The kicker for me, though, is that my attempts to clean up my vocal tracks aren't really that much different to me than the ways we polish our lives online (whether we're talking about Facebook or Second Life or Worlds of Warcraft or whatever), and as creative people, we have to guard against this desire to do this with our art (at least if we want to make great art). 

Culturally, we have become self-aware to a point where we allow our creative process to be affected by our own perception of how our works-in-progress will be received by others at some point in the future. We're making bets on what we think people want from us, and we're trying our best to craft whatever we think that is. We're hedging, but with question marks on both sides. This is fine if you're reducing your work (and by some extension, yourself) to a product or commodity, but less so if your desire is really to make good art. The two aren't mutually exclusive, but nowadays it's easy to be both the artist and the Big Bad A&R man who comes to the studio and tells you to write more hits.
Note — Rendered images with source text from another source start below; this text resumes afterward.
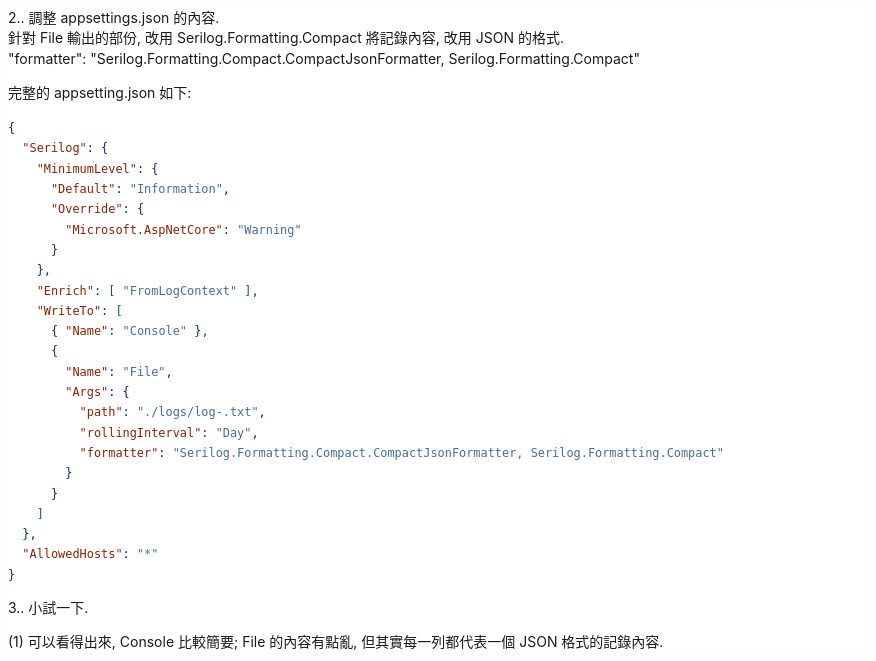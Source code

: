 2.. 調整 appsettings.json 的內容.  
針對 File 輸出的部份, 改用 Serilog.Formatting.Compact 將記錄內容, 改用 JSON 的格式.  
"formatter": "Serilog.Formatting.Compact.CompactJsonFormatter, Serilog.Formatting.Compact"  

完整的 appsetting.json 如下:  
```json
{
  "Serilog": {
    "MinimumLevel": {
      "Default": "Information",
      "Override": {
        "Microsoft.AspNetCore": "Warning"
      }
    },
    "Enrich": [ "FromLogContext" ],
    "WriteTo": [
      { "Name": "Console" },
      {
        "Name": "File",
        "Args": {
          "path": "./logs/log-.txt",
          "rollingInterval": "Day",
          "formatter": "Serilog.Formatting.Compact.CompactJsonFormatter, Serilog.Formatting.Compact"
        }
      }
    ]
  },
  "AllowedHosts": "*"
}
```

3.. 小試一下.  

(1) 可以看得出來, Console 比較簡要; File 的內容有點亂, 但其實每一列都代表一個 JSON 格式的記錄內容.  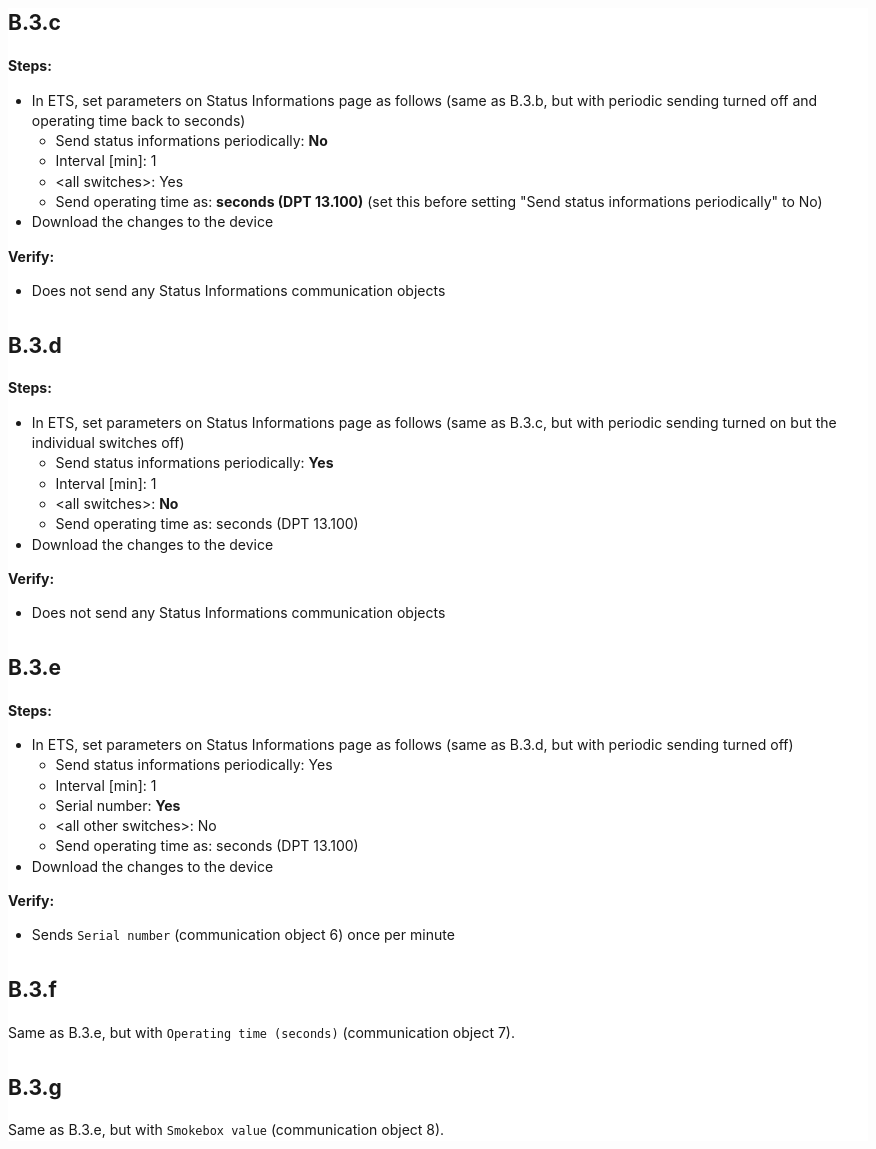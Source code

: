 ## B.3.c

**Steps:**
* In ETS, set parameters on Status Informations page as follows (same as B.3.b, but with periodic sending turned off and operating time back to seconds)
  - Send status informations periodically: **No**
  - Interval [min]: 1
  - \<all switches>: Yes
  - Send operating time as: **seconds (DPT 13.100)** (set this before setting "Send status informations periodically" to No)
* Download the changes to the device

**Verify:**
* Does not send any Status Informations communication objects

## B.3.d

**Steps:**
* In ETS, set parameters on Status Informations page as follows (same as B.3.c, but with periodic sending turned on but the individual switches off)
  - Send status informations periodically: **Yes**
  - Interval [min]: 1
  - \<all switches>: **No**
  - Send operating time as: seconds (DPT 13.100)
* Download the changes to the device

**Verify:**
* Does not send any Status Informations communication objects

## B.3.e

**Steps:**
* In ETS, set parameters on Status Informations page as follows (same as B.3.d, but with periodic sending turned off)
  - Send status informations periodically: Yes
  - Interval [min]: 1
  - Serial number: **Yes**
  - \<all other switches>: No
  - Send operating time as: seconds (DPT 13.100)
* Download the changes to the device

**Verify:**
* Sends `Serial number` (communication object 6) once per minute

## B.3.f

Same as B.3.e, but with `Operating time (seconds)` (communication object 7).

## B.3.g

Same as B.3.e, but with `Smokebox value` (communication object 8).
You are your worst critic and your worst enemy. You are trying to stop you from making something great.

And the battle for me is in the minutiae I mentioned earlier. It's the "busyness" problem he have these days where we feel that if we're busy, we must be doing something important. Therefore we must be important. If I never finish my record, then, I'll always have something to feel busy over, something to talk about. I can seem like a really great artist because I seem to care so much, and I never have to actually put something out and risk losing that status. But I am sabotaging myself, and it's really stupid.

Let me say that again. It's really stupid. And why do I do this? So that no one will know the truth that I'm fallible? That sometimes (okay, most times) miss the correct pitch of a note? That I'm capable of sucking every now and then? Good grief.

So don't be stupid. Go make things, especially mistakes.

 Be human, dang it. 

(This was actually supposed to be a simple post about the Fuzz of the Month. I can't do it, people; I just can't do it.)